Look for the string "best" in the data below, and copy each line that holds it.

────────────────

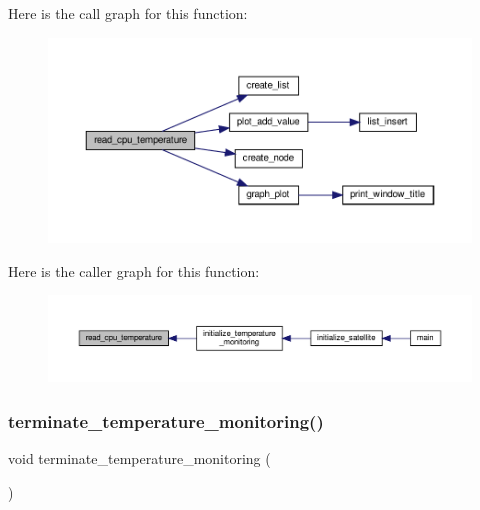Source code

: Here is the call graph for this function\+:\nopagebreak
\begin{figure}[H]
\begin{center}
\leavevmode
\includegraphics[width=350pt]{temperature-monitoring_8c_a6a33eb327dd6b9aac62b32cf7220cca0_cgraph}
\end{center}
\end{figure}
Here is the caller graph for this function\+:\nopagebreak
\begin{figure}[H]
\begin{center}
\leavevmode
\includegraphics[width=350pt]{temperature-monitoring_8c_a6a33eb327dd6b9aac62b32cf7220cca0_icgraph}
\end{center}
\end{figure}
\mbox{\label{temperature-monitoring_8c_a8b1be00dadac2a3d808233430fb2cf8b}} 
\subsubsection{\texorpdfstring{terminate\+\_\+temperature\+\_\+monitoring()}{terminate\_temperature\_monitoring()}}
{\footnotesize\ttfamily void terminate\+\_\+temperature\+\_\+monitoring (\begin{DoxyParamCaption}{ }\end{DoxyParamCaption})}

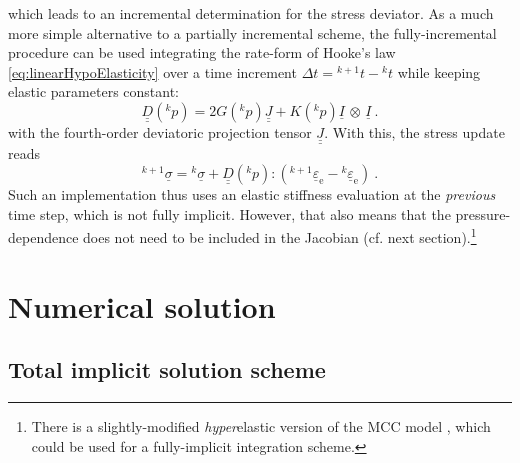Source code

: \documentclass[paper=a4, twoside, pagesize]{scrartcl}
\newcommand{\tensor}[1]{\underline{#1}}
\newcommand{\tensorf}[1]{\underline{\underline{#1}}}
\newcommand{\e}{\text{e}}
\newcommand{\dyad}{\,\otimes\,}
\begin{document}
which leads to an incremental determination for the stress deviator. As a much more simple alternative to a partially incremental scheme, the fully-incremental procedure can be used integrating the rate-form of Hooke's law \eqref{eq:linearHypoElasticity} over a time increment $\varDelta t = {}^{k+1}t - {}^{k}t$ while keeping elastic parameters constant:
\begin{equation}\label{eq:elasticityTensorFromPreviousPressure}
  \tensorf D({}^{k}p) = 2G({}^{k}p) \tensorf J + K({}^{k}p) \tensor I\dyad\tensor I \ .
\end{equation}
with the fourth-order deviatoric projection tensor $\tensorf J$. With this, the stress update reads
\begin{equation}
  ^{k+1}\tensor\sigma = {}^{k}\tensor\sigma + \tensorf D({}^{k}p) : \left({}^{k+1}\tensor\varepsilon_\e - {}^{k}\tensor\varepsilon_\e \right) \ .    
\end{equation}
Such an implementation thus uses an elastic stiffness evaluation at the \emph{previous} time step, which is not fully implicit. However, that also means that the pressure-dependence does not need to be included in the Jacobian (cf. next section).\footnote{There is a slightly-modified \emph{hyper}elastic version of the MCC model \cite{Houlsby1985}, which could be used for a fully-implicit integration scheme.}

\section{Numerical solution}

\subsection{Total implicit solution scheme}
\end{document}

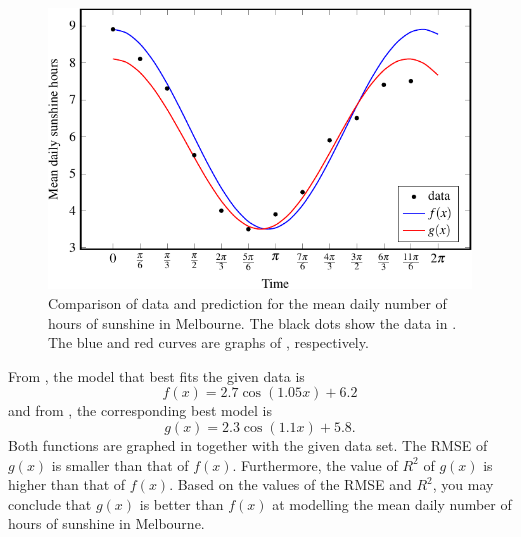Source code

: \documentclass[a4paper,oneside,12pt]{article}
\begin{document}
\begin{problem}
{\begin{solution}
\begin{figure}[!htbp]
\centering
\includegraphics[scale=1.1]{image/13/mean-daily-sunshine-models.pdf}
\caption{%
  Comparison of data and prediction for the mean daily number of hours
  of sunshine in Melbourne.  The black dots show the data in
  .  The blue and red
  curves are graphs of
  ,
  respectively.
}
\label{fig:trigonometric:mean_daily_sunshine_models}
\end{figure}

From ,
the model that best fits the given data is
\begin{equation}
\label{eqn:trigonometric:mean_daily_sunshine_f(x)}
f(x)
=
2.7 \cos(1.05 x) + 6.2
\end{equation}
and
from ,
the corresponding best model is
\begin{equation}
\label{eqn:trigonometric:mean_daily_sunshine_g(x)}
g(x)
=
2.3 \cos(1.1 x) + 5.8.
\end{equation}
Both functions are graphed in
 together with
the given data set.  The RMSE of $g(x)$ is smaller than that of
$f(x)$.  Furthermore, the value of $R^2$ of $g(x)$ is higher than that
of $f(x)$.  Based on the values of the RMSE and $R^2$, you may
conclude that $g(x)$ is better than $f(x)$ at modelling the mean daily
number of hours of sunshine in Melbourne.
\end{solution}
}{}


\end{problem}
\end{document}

────────────────

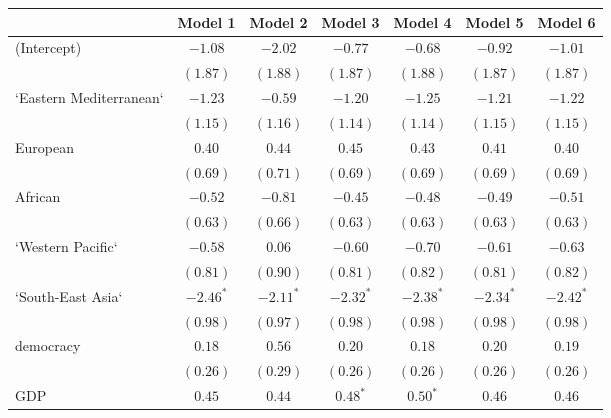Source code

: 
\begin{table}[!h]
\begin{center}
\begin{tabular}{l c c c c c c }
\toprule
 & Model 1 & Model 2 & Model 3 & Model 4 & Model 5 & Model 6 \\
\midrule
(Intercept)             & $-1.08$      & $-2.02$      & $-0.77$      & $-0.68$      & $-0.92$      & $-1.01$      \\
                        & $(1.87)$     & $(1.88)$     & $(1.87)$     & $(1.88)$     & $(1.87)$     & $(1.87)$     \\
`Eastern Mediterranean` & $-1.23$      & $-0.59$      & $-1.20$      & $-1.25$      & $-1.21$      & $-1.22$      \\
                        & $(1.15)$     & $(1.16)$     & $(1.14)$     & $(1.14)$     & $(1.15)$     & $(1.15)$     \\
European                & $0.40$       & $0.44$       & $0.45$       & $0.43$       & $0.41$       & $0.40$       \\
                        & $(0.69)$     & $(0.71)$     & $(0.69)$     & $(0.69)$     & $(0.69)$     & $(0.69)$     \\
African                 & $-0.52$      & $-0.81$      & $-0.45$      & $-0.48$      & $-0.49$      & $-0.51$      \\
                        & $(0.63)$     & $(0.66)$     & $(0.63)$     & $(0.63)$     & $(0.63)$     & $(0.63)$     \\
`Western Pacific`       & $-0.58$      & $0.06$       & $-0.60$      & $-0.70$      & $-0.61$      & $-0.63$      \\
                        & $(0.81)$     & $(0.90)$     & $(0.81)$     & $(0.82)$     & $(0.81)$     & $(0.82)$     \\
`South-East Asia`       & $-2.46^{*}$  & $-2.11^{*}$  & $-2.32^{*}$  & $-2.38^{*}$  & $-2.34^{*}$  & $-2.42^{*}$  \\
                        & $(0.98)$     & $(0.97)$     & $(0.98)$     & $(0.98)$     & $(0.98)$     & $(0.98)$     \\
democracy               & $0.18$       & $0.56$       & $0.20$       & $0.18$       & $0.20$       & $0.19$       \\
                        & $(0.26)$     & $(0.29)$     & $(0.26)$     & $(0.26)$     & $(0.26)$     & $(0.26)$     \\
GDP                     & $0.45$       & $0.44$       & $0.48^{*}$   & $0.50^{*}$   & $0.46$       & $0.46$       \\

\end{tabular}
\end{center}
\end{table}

────────────────

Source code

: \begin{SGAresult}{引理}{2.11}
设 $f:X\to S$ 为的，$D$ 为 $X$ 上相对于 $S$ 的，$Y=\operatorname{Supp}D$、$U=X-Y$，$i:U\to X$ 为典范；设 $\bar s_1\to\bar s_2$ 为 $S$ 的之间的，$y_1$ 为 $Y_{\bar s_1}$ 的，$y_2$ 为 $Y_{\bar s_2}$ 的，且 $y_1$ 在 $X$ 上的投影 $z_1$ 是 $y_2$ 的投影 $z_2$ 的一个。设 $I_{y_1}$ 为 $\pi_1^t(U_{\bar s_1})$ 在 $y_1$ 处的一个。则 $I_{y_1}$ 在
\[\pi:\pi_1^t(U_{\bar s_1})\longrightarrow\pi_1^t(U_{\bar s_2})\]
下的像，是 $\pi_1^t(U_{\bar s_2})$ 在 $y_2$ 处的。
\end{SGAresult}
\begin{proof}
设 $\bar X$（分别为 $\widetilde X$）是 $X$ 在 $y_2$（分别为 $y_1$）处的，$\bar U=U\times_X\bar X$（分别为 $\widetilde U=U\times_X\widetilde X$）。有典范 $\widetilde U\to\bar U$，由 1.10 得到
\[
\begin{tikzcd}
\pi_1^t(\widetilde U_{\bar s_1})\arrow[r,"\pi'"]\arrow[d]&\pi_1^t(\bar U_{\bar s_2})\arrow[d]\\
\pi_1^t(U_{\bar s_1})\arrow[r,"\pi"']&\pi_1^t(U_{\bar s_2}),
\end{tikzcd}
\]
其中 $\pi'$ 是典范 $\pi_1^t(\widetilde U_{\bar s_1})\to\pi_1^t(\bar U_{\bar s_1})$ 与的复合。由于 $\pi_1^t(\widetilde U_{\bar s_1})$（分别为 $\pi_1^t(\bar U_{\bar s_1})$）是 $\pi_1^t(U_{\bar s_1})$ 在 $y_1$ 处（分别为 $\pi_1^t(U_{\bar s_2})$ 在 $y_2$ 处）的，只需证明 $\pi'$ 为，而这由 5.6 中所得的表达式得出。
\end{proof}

────────────────

> SOLUTION TO THE EXERCISE
the model that best fits the given data is
the corresponding best model is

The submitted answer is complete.